Einige konkurrierende Luxusunternehmen sind bereits dabei, den Sektor zu erkunden. Anfang dieses Jahres beteiligte sich der französische Mischkonzern Kering mit 5 % an Vestiaire Collective, einer führenden Plattform für gebrauchte Kleidung und Handtaschen. Die Kering-Starmarke Gucci ging im vergangenen Jahr eine Partnerschaft mit der US-amerikanischen Wiederverkaufsplattform The RealReal ein.

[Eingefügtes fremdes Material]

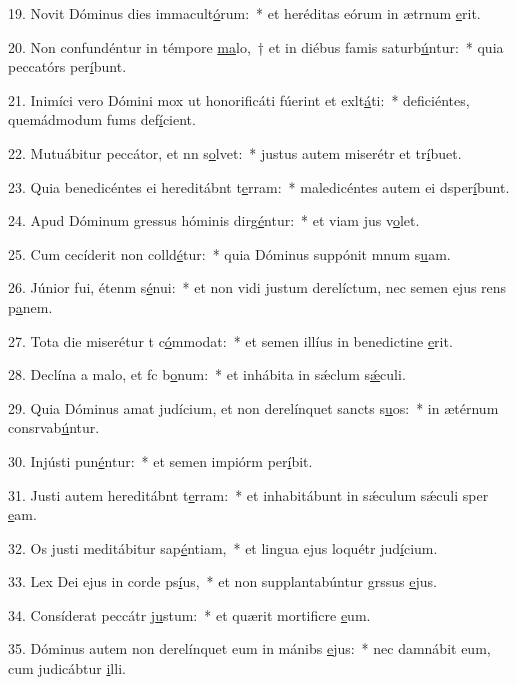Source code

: 19. Novit Dóminus dies immacult\uline{ó}rum:~* et heréditas eórum in ætrnum \uline{e}rit.\par 
20. Non confundéntur in témpore \uline{ma}lo,~† et in diébus famis saturb\uline{ú}ntur:~* quia peccatórs per\uline{í}bunt.\par 
21. Inimíci vero Dómini mox ut honorificáti fúerint et exlt\uline{á}ti:~* deficiéntes, quemádmodum fums def\uline{í}cient.\par 
22. Mutuábitur peccátor, et nn s\uline{o}lvet:~* justus autem miserétr et tr\uline{í}buet.\par 
23. Quia benedicéntes ei hereditábnt t\uline{e}rram:~* maledicéntes autem ei dsper\uline{í}bunt.\par 
24. Apud Dóminum gressus hóminis dirg\uline{é}ntur:~* et viam jus v\uline{o}let.\par 
25. Cum cecíderit non colld\uline{é}tur:~* quia Dóminus suppónit mnum s\uline{u}am.\par 
26. Júnior fui, étenm s\uline{é}nui:~* et non vidi justum derelíctum, nec semen ejus rens p\uline{a}nem.\par 
27. Tota die miserétur t c\uline{ó}mmodat:~* et semen illíus in benedictine \uline{e}rit.\par 
28. Declína a malo, et fc b\uline{o}num:~* et inhábita in sǽclum s\uline{ǽ}culi.\par 
29. Quia Dóminus amat judícium, et non derelínquet sancts s\uline{u}os:~* in ætérnum consrvab\uline{ú}ntur.\par 
30. Injústi pun\uline{é}ntur:~* et semen impiórm per\uline{í}bit.\par 
31. Justi autem hereditábnt t\uline{e}rram:~* et inhabitábunt in sǽculum sǽculi sper \uline{e}am.\par 
32. Os justi meditábitur sap\uline{é}ntiam,~* et lingua ejus loquétr jud\uline{í}cium.\par 
33. Lex Dei ejus in corde ps\uline{í}us,~* et non supplantabúntur grssus \uline{e}jus.\par 
34. Consíderat peccátr j\uline{u}stum:~* et quærit mortificre \uline{e}um.\par 
35. Dóminus autem non derelínquet eum in mánibs \uline{e}jus:~* nec damnábit eum, cum judicábtur \uline{i}lli.\par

"Second Hand ist eine Strategie, die wir seit mehr als einem Jahr prüfen", sagte Lorenzo Bertelli, der älteste Sohn von Patrizio Bertrelli und Miuccia Prada und künftiger Markenchef, in einem Interview auf der Reuters Next-Konferenz, das am Mittwoch ausgestrahlt wurde.

"Ich kann nicht zu viel verraten, aber sicher ist, dass Second Hand da ist. Wir werden es als eine Gelegenheit nutzen."

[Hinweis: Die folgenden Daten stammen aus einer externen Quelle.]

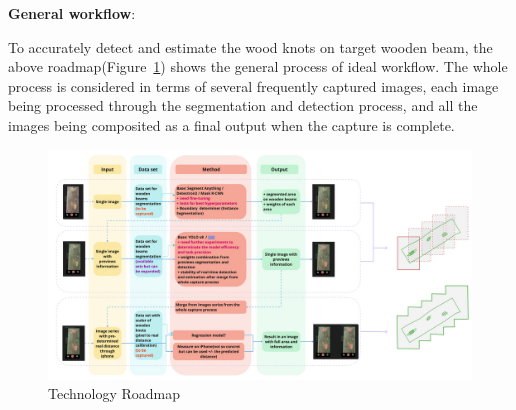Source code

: \renewcommand\thesection{\arabic{section}}
\renewcommand\thesubsection{\thesection.\arabic{subsection}}

\textbf{General workflow}:

To accurately detect and estimate the wood knots on target wooden beam, the above roadmap(Figure~\ref{fig:process}) shows the general process of ideal workflow. The whole process is considered in terms of several frequently captured images, each image being processed through the segmentation and detection process, and all the images being composited as a final output when the capture is complete.

\begin{figure}[ht]
  \centering
   \includegraphics[width=1\textwidth]{Master Thesis/Images/Section_3/3-Process.jpg}
  \caption{Technology Roadmap}   
  \label{fig:process}
\end{figure}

"Es kann eine Partnerschaft mit einem anderen Akteur sein, oder es kann etwas mehr internes sein, oder beides, eine Art Hybridlösung wie für den E-Commerce", sagte er. Der Erbe des Prada-Imperiums, der gegenüber der Nachrichtenagentur Reuters erklärte, er wolle den familienkontrollierten Konzern unabhängig halten, wenn er in ein paar Jahren die Zügel in die Hand nimmt, scheint sich von den künftigen Herausforderungen des sich ständig verändernden Luxussektors nicht beirren zu lassen. Das habe er auch seiner Erfahrung als Rallyefahrer zu verdanken.

"Der Rallyesport und der Sport im Allgemeinen haben mich viel gelehrt. (Es) lehrt einen, niemals aufzugeben und auch eine Menge Demut, in dem Sinne, dass man lernen muss", sagte er. "Manchmal ist Sport grausam, wenn man sich messen will."